7.3 Method Boundaries
- Speed boundary: Even after distillation, the 10-step generation still takes about 29.80 seconds. For high-frequency real-time control, this is more like a low-frequency planning or periodic replanning module, rather than a model that runs every control tick.
- Long horizon boundary: Keyframe compression reduces length alignment pressure, but the world model's future predictions may still accumulate errors in dynamic, occluded, or crowded scenes.
- Generate dependency boundaries: The action model can correct spatial errors using real observations, but if the world model generates wrong targets, wrong object interactions, or wrong final states, the policy will inherit this misdirection.
- embodiment generalization boundary: The authors acknowledge that scaling to diverse embodiments and complex multi-step tasks requires more extensive pre-training and stronger embodiment-conditioned representations.
7.4 How it can be improved
A natural direction is to turn the future imagination of the world model into a multi-candidate distribution instead of a single video: the action model can make selections or weights based on multiple possible futures, reducing the impact of a single generation error. Another direction is to add online consistency check, such as using real observations and generated key frames to estimate the deviation. When the deviation is too large, trigger regeneration or switch to a conservative strategy.
From a system perspective, a more lightweight local world model can also be studied: global task progress is generated by a large video model at low frequency, and local contact and gripper control are predicted by a small model at high frequency. This may be more consistent with the speed constraints of real robot control.
8. Preparation for group meeting Q&A
Q1: What is the biggest difference between this paper and ordinary VLA?
Most ordinary VLA predicts actions directly from the current visual language input; this article explicitly adds the video world model, first generates future task progress, and then lets the action model use future frames and real historical observations as contextual output actions. The difference lies in the introduction of visual future state intermediate variables.
Q2: Why not just generate a video and do the planning directly?
Because the generated video is not an action sequence, it is not guaranteed to be geometrically accurate. The paper treats generated videos as in-context examples rather than trajectory constraints. The action model actually outputs the action. It also looks at the real observations, so it can correct some generation errors.

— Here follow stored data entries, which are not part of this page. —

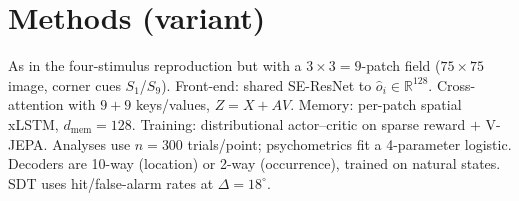 \documentclass[11pt]{article}
\begin{document}
\section{Methods (variant)}
As in the four-stimulus reproduction but with a $3\times3=9$-patch field ($75\times75$ image, corner
cues $S_1$/$S_9$). Front-end: shared SE-ResNet to $\hat o_i\in\mathbb R^{128}$. Cross-attention with
$9{+}9$ keys/values, $Z=X+AV$. Memory: per-patch spatial xLSTM, $d_{\mathrm{mem}}{=}128$. Training:
distributional actor--critic on sparse reward $+$ V-JEPA. Analyses use $n{=}300$ trials/point;
psychometrics fit a 4-parameter logistic. Decoders are 10-way (location) or 2-way (occurrence), trained
on natural states. SDT uses hit/false-alarm rates at $\Delta{=}18^\circ$.
\end{document}
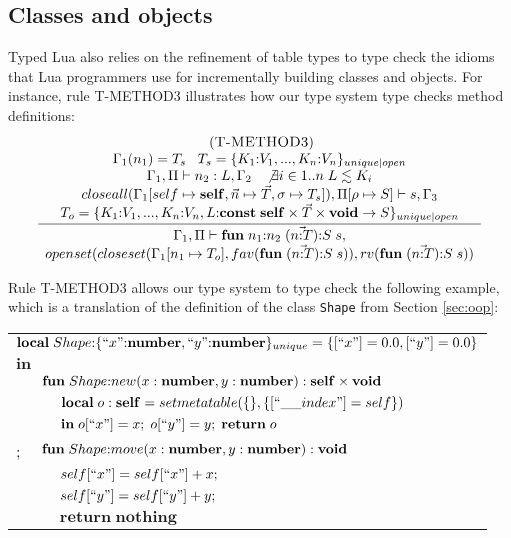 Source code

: \subsection{Classes and objects}
\label{sec:cao}

Typed Lua also relies on the refinement of table types to type check
the idioms that Lua programmers use for incrementally building
classes and objects.
For instance, rule \textsc{T-METHOD3} illustrates how our type system
type checks method definitions:
\[
\begin{array}{c}
\; (\textsc{T-METHOD3})\\
\dfrac{\begin{array}{c}
       \Gamma_{1}(n_{1}) = T_{s} \;\;\; T_{s} = \{K_{1}{:}V_{1}, ..., K_{n}{:}V_{n}\}_{unique|open}\\
       \Gamma_{1}, \Pi \vdash n_{2} : L, \Gamma_{2} \;\;\;
       \not \exists i \in 1..n \; L \lesssim K_{i}\\
       closeall(\Gamma_{1}[self \mapsto \mathbf{self}, \vec{n} \mapsto \vec{T}, \sigma \mapsto T_{s}]),
       \Pi[\rho \mapsto S] \vdash s, \Gamma_{3}\\
       T_{o} = \{K_{1}{:}V_{1}, ..., K_{n}{:}V_{n}, L{:}\mathbf{const} \; \mathbf{self} \times \vec{T} \times \mathbf{void} \rightarrow S\}_{unique|open}
       \end{array}}
      {\begin{array}{c}
       \Gamma_{1}, \Pi \vdash \mathbf{fun} \; n_{1}{:}n_{2} \; (\vec{n{:}T}){:}S \; s,\\
       openset(closeset(\Gamma_{1}[n_{1} \mapsto T_{o}], fav(\mathbf{fun} \; (\vec{n{:}T}){:}S \; s)),rv(\mathbf{fun} \; (\vec{n{:}T}){:}S \; s))
       \end{array}}
\end{array}
\]

Rule \textsc{T-METHOD3} allows our type system to type check the
following example, which is a translation of the definition of the class
\texttt{Shape} from Section \ref{sec:oop}:
\begin{center}
\begin{tabular}{llll}
\multicolumn{4}{l}{$\mathbf{local} \; Shape{:}\{``x"{:}\mathbf{number}, ``y"{:}\mathbf{number}\}_{unique} = \{ [``x"] = 0.0, [``y"] = 0.0 \}$}\\
\multicolumn{4}{l}{$\mathbf{in}$}\\
& \multicolumn{3}{l}{$\mathbf{fun} \; Shape{:}new (x:\mathbf{number}, y:\mathbf{number}):\mathbf{self} \times \mathbf{void}$}\\
& & \multicolumn{2}{l}{$\mathbf{local} \; o:\Self = setmetatable(\{\}, \{ [``\string_\string_index"] = self \})$}\\
& & \multicolumn{2}{l}{$\mathbf{in} \; o[``x"] = x; \; o[``y"] = y; \; \mathbf{return} \; o$}\\
; & \multicolumn{3}{l}{$\mathbf{fun} \; Shape{:}move (x:\mathbf{number}, y:\mathbf{number}):\mathbf{void}$}\\
& & \multicolumn{2}{l}{$self[``x"] = self[``x"] + x;$}\\
& & \multicolumn{2}{l}{$self[``y"] = self[``y"] + y;$}\\
& & \multicolumn{2}{l}{$\mathbf{return} \; \mathbf{nothing}$}
\end{tabular}
\end{center}

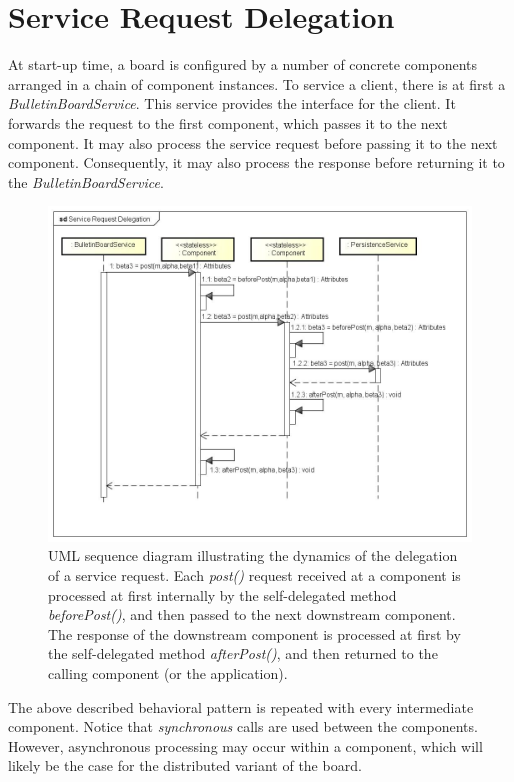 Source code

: \documentclass[oneside]{scrreprt}
\begin{document}
\section{Service Request Delegation}

At start-up time, a board is configured by a number
of concrete components arranged in a chain of component
instances. To service a client, there is at first a \emph{BulletinBoardService}. This service
provides the interface for the client.  It forwards the request to the first
component, which passes it to the next component. It may also process the
service request before passing it to the next
component. Consequently, it may also process the
response before returning it to the \emph{BulletinBoardService}.

\begin{figure}[ht]
\centerline{
\includegraphics[width=1.0\textwidth]{figs/service-request-delegation}}
\caption{UML sequence diagram illustrating the dynamics of the
delegation of a service request. Each \emph{post()} request received
at a component is processed at first internally by the
self-delegated method \emph{beforePost()}, and then passed to
the next downstream component. The response of the downstream
component is processed at first by the self-delegated
method \emph{afterPost()}, and then returned to the calling
component (or the application).}
\label{fig:service-request-delegation}
\end{figure}

The above described behavioral pattern is repeated with
every intermediate component. Notice that \emph{synchronous} calls
are used between the components.
However, asynchronous processing may occur within
a component, which will likely be the case for the
distributed variant of the board.
\end{document}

Q3: Cosmos-14B is larger, why choose Cosmos-2B for the main line?
From the screening table, Cosmos-14B is slightly better on EC and TSR/TCR, but Cosmos-2B is the best on RSR and ISR, and has lower computational cost. For closed-loop robotic systems, referring, interaction, and inference costs are critical, so 2B is a more practical base choice.
Q4: Why is DA+Dis used when FVD is not the best?
DA has the lowest FVD, but DA+Dis is better on SSIM, PSNR, LPIPS, and serves fast generation with few steps. FVD measures distribution distance and is not necessarily equivalent to robot executability; this article is concerned with the trade-off between quality, speed, and spatial consistency.
Q5: What is the most questionable experimental point?
Mainly real world generalization and latency. LIBERO's success rate is very strong, but real robots, different embodiments, complex occlusions and long horizon dynamic scenes still require more complete closed-loop evaluation; at the same time, the 10-step video generation time is still long, and how to schedule the world model in the real-time system is a key engineering issue.